In 1942, Levi proved that a group satisfies the commutator law \([[x, y], z]= [x, [y, z]]\) if and only if the group is of nilpotent of class at most 2 (see A. G. Kurosh for a modern proof). By a well-known result of Neumann and Taylor (also, independently by Mal'cev), a cancellation semigroup satisfies the positive semigroup law \( xyzyx = yxzxy \) if and only it is a subsemigroup of a group of nilpotent class at most 2. This situation clearly calls for a conjugacy analogs of Levi's theorem for groups and semigroups. In other words, is there an identity in the language of one binary operation \( x@y \) (= \( y^{-1}xy \) in groups) characterizing groups of nilpotent class at most 2. The associativity of the binary operation of conjugacy will be too powerful in this context. In fact, it will force the semigroup to be commutative. Here we prove an analog of Levi's theorem for conjugates by characterizing semigroups embeddable in groups of nilpotent class at most 2 by means of a single conjugacy law. This result is new even for groups.

Theorem.
In a cancellative semigroup \( S \) admitting conjugates, the following two statements are equivalent:

1. \(S \) satisfies the conjugacy law \( x@(y@z) = x@y \)
   (In standard notation \( x^{(y^z)} = x^y \)).
2. \( S\) is embeddable in a group of nilpotent class at most 2.

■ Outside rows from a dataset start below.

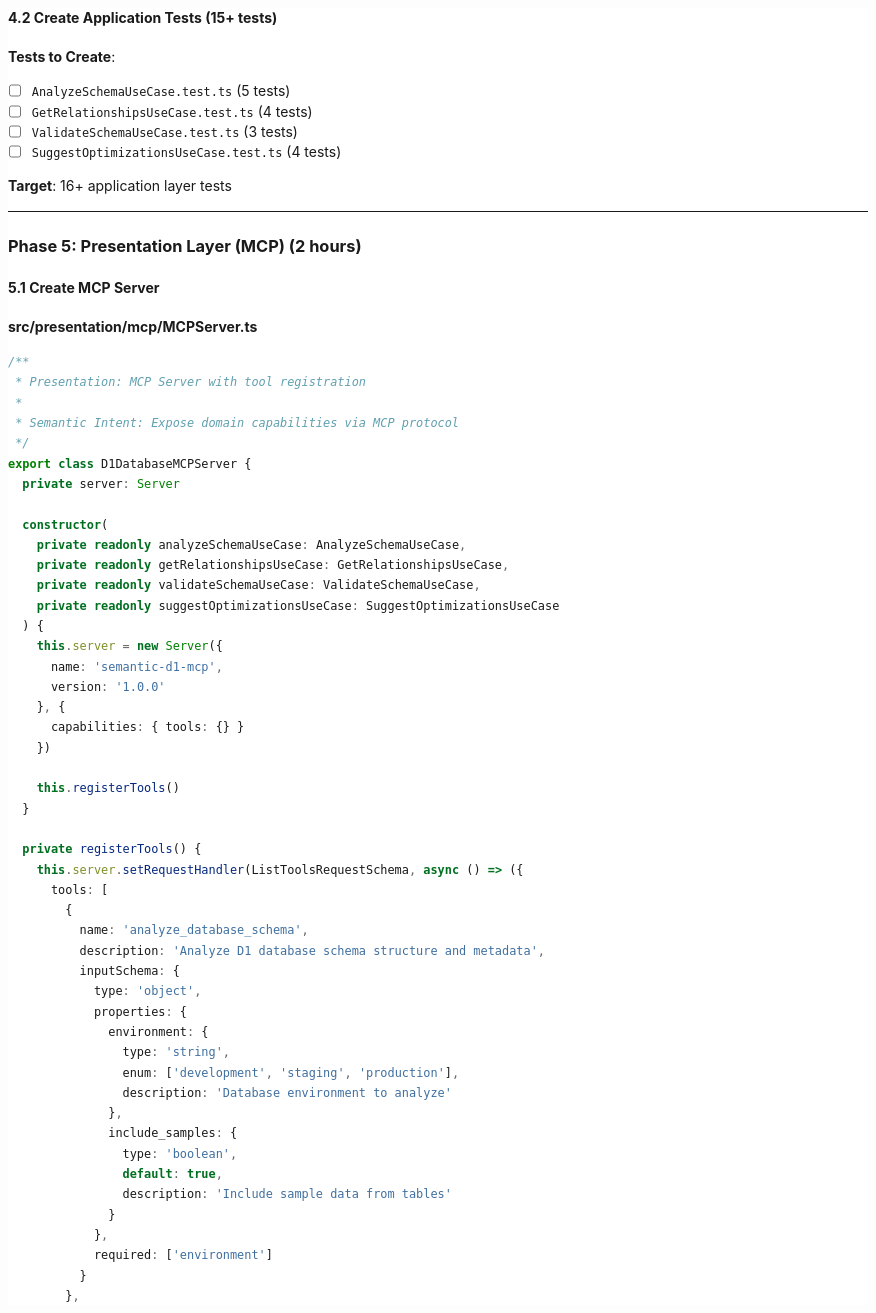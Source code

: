 #### **4.2 Create Application Tests** (15+ tests)

**Tests to Create**:
- [ ] `AnalyzeSchemaUseCase.test.ts` (5 tests)
- [ ] `GetRelationshipsUseCase.test.ts` (4 tests)
- [ ] `ValidateSchemaUseCase.test.ts` (3 tests)
- [ ] `SuggestOptimizationsUseCase.test.ts` (4 tests)

**Target**: 16+ application layer tests

---

### **Phase 5: Presentation Layer (MCP)** (2 hours)

#### **5.1 Create MCP Server**

**src/presentation/mcp/MCPServer.ts**
```typescript
/**
 * Presentation: MCP Server with tool registration
 *
 * Semantic Intent: Expose domain capabilities via MCP protocol
 */
export class D1DatabaseMCPServer {
  private server: Server

  constructor(
    private readonly analyzeSchemaUseCase: AnalyzeSchemaUseCase,
    private readonly getRelationshipsUseCase: GetRelationshipsUseCase,
    private readonly validateSchemaUseCase: ValidateSchemaUseCase,
    private readonly suggestOptimizationsUseCase: SuggestOptimizationsUseCase
  ) {
    this.server = new Server({
      name: 'semantic-d1-mcp',
      version: '1.0.0'
    }, {
      capabilities: { tools: {} }
    })

    this.registerTools()
  }

  private registerTools() {
    this.server.setRequestHandler(ListToolsRequestSchema, async () => ({
      tools: [
        {
          name: 'analyze_database_schema',
          description: 'Analyze D1 database schema structure and metadata',
          inputSchema: {
            type: 'object',
            properties: {
              environment: {
                type: 'string',
                enum: ['development', 'staging', 'production'],
                description: 'Database environment to analyze'
              },
              include_samples: {
                type: 'boolean',
                default: true,
                description: 'Include sample data from tables'
              }
            },
            required: ['environment']
          }
        },
```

1. Levi, F. W., Groups in which the commutator operation satisfies certain algebraic conditions J. Indian Math. Soc. (N.S.) 6, 1942, 87 - 97.
2. Kurosh, A. G., The Theory of Groups, Volume I, Chelsea, New York, 1956.
3. Moghaddam, G. I., On Semigroups admitting Commutators or Conjugates, CMS Conference, Winnipeg 2014.
4. Neumann, B.H.; Taylor, T; Subsemigroups of nilpotent groups, Proc. Roy. Soc, Ser. A 274, 1963, 1 - 4.
5. Padmanabhan, R. , Algebra and Geometry with Computers, CMS Conference, Winnipeg 2014.